English Wikipedia anti-SOPA blackout

Sue Gardner, 16 janvier 2012 – Wikimedia Foundation
(Traduction Framalang : Clochix, Poupoul2, DonRico)

Aujourd’hui, la communauté Wikipedia a décidé de fermer la version anglophone de Wikipedia pour vingt-quatre heures, dans le monde entier, à partir de 5h UTC le mercredi 18 janvier. Cette fermeture est un acte de protestation contre deux propositions de loi aux USA – le Stop Online Piracy Act (SOPA) présentée à la Chambre des représentants, et le PROTECTIP Act (PIPA) au Sénat – qui, si elles étaient votées, endommageraient gravement l’Internet libre et ouvert, dont Wikipedia.

Ce sera la première fois que la Wikipedia anglophone manifestera ainsi, et cette décision n’a pas été prise à la légère. Voici comment la présentent les trois administrateurs de Wikipedia qui ont animé la discussion de la communauté, au travers d’un extrait de la déclaration publique signée par NuclearWarfare, Risker et billinghurst :

La communauté de la Wikipedia anglophone estime que ces deux lois, si elles étaient votées, seraient dévastatrices pour le Web libre et ouvert.
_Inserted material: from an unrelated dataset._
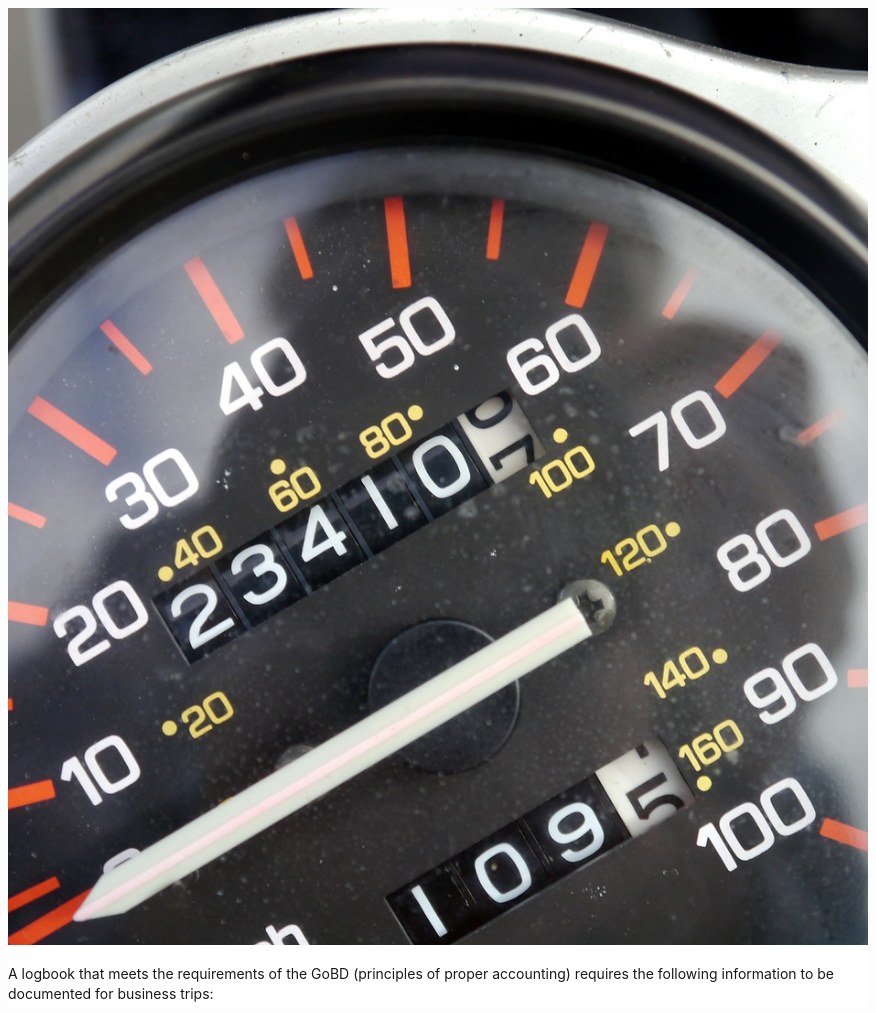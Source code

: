 ![The kilometers driven must be entered in the logbook for each trip.](die-gefahrenen-Kilometer-anzugeben.jpg)

A logbook that meets the requirements of the GoBD (principles of proper accounting) requires the following information to be documented for business trips:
Au cours des dernières soixante-douze heures, plus de 1.800 Wikipédiens ont participé à une discussion visant à définir les actions que la communauté pourrait vouloir entreprendre contre SOPA et PIPA. C’est de loin le plus fort niveau de participation à un débat jamais vu sur Wikipedia, et cela illustre combien les Wikipédiens se sentent concernés par ces propositions de lois. L’écrasante majorité des participants est favorable à une action de la communauté afin d”encourager une participation plus générale de la population contre ces deux lois. Parmi les propositions étudiées par les Wikipédiens, ce sont celles qui conduiraient à un « blackout » de la Wikipedia anglophone, conjointement avec des blackout similaires d’autres sites opposés à SOPA et PIPA, qui ont reçu le plus de soutien.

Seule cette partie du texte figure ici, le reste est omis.